Qual è la filosofia progettuale che guida il suo studio di architettura?

La mia prima formazione è artistica; ho sempre pensato l’architettura come opera d’arte, quindi un’opera unica e originale perché legata a un luogo, un committente, realizzata in un periodo di tempo specifico. Nel mio lavoro cerco sempre di analizzare, capire e interpretare i luoghi e gli spazi, per cogliere suggestioni e immagini che poi traduco con una serie di schizzi e disegni preliminari che diventano l’idea del progetto. Rispetto ad altre forme d’arte, l’architettura nel suo svolgersi è fortemente condizionata da un’infinità di questioni che nulla hanno da spartire con l’essenza del progetto. La difficoltà maggiore consiste nel riuscire a gestire tali condizionamenti e realizzare il progetto senza tradire la magia dell’idea.

Può descrivere in sintesi il progetto, nei suoi aspetti più rilevanti?

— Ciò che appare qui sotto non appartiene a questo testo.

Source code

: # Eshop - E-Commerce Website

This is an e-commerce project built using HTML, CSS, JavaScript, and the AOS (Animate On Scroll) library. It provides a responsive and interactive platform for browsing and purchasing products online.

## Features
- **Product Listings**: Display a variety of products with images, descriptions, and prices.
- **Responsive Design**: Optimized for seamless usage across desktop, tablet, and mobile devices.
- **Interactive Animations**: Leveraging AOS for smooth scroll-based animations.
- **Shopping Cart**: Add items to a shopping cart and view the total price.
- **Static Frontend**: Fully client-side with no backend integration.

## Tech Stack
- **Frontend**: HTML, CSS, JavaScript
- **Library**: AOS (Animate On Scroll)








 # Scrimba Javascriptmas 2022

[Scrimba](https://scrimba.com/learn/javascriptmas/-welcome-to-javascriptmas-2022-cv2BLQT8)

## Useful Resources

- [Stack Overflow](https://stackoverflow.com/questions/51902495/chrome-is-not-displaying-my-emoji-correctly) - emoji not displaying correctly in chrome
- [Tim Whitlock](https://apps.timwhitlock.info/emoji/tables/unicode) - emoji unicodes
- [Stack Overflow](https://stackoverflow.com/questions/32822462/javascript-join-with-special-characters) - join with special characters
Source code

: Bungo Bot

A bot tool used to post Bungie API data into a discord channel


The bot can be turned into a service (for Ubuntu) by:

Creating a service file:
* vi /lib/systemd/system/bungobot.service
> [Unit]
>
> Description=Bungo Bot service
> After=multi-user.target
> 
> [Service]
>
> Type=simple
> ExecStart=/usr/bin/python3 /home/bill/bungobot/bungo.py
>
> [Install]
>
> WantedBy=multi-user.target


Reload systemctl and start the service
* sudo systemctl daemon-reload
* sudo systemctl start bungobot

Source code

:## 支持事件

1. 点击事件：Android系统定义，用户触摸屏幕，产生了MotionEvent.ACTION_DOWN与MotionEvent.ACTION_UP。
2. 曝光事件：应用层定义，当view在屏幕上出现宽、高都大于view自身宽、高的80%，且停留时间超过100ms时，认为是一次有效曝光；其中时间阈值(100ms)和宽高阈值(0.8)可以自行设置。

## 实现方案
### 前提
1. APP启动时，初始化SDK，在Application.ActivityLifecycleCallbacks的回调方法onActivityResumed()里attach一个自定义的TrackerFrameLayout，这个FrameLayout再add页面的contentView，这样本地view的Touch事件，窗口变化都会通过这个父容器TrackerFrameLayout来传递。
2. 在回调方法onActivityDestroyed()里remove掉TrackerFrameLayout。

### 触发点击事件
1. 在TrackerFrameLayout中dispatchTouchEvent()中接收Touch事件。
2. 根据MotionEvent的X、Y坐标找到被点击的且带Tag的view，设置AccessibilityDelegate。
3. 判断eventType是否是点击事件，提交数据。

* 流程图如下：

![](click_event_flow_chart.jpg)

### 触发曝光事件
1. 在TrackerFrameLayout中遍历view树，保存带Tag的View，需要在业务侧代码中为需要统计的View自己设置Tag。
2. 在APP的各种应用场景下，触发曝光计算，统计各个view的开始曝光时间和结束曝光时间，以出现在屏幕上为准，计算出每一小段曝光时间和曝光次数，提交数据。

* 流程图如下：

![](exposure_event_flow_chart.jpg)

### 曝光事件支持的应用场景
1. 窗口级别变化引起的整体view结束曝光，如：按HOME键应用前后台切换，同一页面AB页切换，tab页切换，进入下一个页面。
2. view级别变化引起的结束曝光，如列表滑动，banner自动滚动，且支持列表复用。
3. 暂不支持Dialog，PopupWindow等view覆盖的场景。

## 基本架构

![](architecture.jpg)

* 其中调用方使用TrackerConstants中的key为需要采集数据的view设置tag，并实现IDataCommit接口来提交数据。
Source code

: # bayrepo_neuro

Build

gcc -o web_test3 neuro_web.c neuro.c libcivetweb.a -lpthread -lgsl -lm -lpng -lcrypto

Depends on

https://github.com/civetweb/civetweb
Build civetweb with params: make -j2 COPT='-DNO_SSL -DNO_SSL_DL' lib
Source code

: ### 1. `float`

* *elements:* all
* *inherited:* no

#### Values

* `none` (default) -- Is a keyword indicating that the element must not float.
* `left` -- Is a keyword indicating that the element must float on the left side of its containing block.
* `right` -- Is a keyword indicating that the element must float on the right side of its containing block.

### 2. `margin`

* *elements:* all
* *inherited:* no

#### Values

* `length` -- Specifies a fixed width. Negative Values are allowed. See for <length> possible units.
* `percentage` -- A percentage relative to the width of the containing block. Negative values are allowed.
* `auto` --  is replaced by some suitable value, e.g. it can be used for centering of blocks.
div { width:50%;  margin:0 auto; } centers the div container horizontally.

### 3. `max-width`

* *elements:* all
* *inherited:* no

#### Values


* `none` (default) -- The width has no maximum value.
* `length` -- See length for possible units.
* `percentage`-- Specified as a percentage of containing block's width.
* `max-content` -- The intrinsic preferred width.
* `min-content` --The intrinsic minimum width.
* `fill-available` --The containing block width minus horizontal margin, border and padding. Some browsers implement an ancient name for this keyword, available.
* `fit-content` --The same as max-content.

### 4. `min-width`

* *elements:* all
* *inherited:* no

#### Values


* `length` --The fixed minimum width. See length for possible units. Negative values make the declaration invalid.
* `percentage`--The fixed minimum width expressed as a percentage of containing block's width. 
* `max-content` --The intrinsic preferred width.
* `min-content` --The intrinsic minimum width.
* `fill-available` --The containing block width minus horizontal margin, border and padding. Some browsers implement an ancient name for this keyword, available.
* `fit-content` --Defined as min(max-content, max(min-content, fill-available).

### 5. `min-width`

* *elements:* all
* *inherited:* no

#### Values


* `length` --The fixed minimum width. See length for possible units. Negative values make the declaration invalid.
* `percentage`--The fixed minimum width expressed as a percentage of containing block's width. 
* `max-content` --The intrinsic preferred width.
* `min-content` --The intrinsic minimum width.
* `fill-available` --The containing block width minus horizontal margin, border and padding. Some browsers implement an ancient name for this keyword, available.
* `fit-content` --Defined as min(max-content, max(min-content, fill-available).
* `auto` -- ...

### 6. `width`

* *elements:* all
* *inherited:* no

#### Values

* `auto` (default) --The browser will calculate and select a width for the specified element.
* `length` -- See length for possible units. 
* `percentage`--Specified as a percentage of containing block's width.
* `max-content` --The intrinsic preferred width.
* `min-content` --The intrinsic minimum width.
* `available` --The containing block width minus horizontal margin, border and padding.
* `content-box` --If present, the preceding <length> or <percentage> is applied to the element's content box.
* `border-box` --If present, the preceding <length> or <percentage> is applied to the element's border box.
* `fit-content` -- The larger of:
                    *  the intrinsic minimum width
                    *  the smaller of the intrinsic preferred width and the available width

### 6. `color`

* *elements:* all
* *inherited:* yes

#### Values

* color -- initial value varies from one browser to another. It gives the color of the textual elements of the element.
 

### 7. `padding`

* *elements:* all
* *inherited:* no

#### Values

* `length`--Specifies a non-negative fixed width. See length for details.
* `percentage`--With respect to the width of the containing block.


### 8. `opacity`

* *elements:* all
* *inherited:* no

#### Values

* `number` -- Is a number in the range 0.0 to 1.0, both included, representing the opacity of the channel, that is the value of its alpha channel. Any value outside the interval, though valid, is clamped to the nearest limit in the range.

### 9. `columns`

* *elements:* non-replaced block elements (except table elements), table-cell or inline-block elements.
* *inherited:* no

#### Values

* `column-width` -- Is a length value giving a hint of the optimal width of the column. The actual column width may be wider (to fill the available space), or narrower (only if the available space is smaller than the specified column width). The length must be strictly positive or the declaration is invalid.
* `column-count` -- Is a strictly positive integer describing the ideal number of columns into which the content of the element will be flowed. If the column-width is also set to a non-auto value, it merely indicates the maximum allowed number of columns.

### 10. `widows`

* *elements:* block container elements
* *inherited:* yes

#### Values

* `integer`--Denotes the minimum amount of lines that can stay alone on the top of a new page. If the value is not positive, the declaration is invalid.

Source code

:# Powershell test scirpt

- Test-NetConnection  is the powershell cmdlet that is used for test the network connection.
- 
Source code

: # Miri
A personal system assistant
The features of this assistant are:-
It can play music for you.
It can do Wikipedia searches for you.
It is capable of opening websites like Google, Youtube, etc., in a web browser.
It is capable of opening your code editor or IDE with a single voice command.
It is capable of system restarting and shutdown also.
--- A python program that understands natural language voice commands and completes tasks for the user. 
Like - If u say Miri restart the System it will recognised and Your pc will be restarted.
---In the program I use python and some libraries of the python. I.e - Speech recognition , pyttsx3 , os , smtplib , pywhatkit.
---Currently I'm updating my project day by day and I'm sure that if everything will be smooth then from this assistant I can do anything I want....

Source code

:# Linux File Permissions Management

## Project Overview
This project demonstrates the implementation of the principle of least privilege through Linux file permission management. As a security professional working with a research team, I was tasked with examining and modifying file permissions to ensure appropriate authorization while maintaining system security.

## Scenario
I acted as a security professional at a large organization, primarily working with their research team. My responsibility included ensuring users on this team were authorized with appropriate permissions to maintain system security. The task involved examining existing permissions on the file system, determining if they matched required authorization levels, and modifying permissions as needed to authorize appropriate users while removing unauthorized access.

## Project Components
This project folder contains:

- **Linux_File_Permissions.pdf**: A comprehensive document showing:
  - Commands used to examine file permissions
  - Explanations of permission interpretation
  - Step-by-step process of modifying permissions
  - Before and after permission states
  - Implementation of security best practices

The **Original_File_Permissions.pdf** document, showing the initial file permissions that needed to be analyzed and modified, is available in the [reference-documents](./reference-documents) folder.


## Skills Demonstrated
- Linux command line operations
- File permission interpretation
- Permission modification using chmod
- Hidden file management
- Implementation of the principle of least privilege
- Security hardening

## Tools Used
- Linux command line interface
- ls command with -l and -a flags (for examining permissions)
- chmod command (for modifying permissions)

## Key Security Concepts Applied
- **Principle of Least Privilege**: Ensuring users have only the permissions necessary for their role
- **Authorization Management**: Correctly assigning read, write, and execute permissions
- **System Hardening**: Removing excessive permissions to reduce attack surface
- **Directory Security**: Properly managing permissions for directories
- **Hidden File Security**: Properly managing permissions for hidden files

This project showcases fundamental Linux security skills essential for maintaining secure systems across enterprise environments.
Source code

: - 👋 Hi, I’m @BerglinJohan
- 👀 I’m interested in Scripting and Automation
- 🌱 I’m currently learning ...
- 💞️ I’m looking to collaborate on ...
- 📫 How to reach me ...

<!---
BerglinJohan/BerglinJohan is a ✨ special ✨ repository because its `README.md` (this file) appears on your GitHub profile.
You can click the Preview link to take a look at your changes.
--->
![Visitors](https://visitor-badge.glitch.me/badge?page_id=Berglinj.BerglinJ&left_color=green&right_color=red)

Il sito dove sorge l’edificio è caratterizzato da una serie di insediamenti industriali realizzati con capannoni prefabbricati. Lo stesso mio progetto per uffici è la testata, verso il fronte strada, di un nuovo opificio industriale con cui doveva essere collegato. Ho percepito immediatamente l’esigenza di una forte caratterizzazione del progetto. L’idea principale è stata quella di realizzare un lungo corpo di fabbrica parallelo all’opificio e alla strada, sospeso su pilastri per segnare a terra la continuità spaziale tra fronte e retro. L’edificio in questo modo cerca di stabilire una valenza di architettura urbana nel rapporto, seppure mediato dalla profondità del lotto, con la strada; inoltre assolve il compito di determinare una precisa gerarchia funzionale e formale dell’intero sistema insediativo. Nel disegnare la facciata principale ho immaginato un pentagramma musicale su cui comporre una serie di note… questo era un modo per scandire la volumetria della facciata con una teoria di profonde aperture non allineate fra loro ma composte con un ritmo che evitasse l’omologazione delle facciate prefabbricate. Al piano terra, due corpi di fabbrica interamente vetrati si incastrano tra il vuoto dei pilastri; in questa maniera, nella parte interna verso il capannone, ho disegnato una serie di spazi a verde; su questi si affacciano le aperture degli uffici e delle sale riunioni.

Quali aspetti di questa realizzazione considera particolarmente attuali e in sintonia con l'evoluzione del modo di progettare per questo settore?

Gli aspetti più interessanti sono stati dettati dall’esigenza di dover coniugare i vincoli posti dalla produzione industriale e seriale con la possibilità di realizzare un’opera finita con una precisa e autonoma identità. Anche formale.

A che punto dello sviluppo del progetto si inserisce il dialogo con i materiali, e la loro selezione?

Ho un profondo rispetto per le caratteristiche e le qualità dei materiali e distinguo i materiali che sono la parte strutturale di un’architettura da quelli che sono di finitura. I primi condizionano subito le scelte progettuali. I secondi sono selezionati quando il progetto è completamente definito nella propria configurazione spaziale e formale e sono di supporto a queste scelte progettuali.

Le linee Florim offrono prodotti con caratteristiche idonee per questo tipo di progetto. In particolare quali avete deciso di inserire, e con quali obiettivi?

La scelta si è orientata sulla gamma Neutra di “Casa dolce casa”, un prodotto che avevo già usato in altri progetti di abitazioni private. Ero interessato a ottenere una superficie unica, omogenea, che esaltasse il senso di continuità spaziale fra i vari ambienti, e fra interno/esterno.

Il Gruppo Florim considera parte integrante del proprio lavoro essere un punto di riferimento per i progettisti anche durante le fasi di esecuzione dei progetti. E' stato importante, in questa realizzazione, poter ricorrere all'esperienza e alle competenze degli specialisti dell'azienda?

Sicuramente. Ho trovato piena disponibilità e assistenza da parte dei loro specialisti.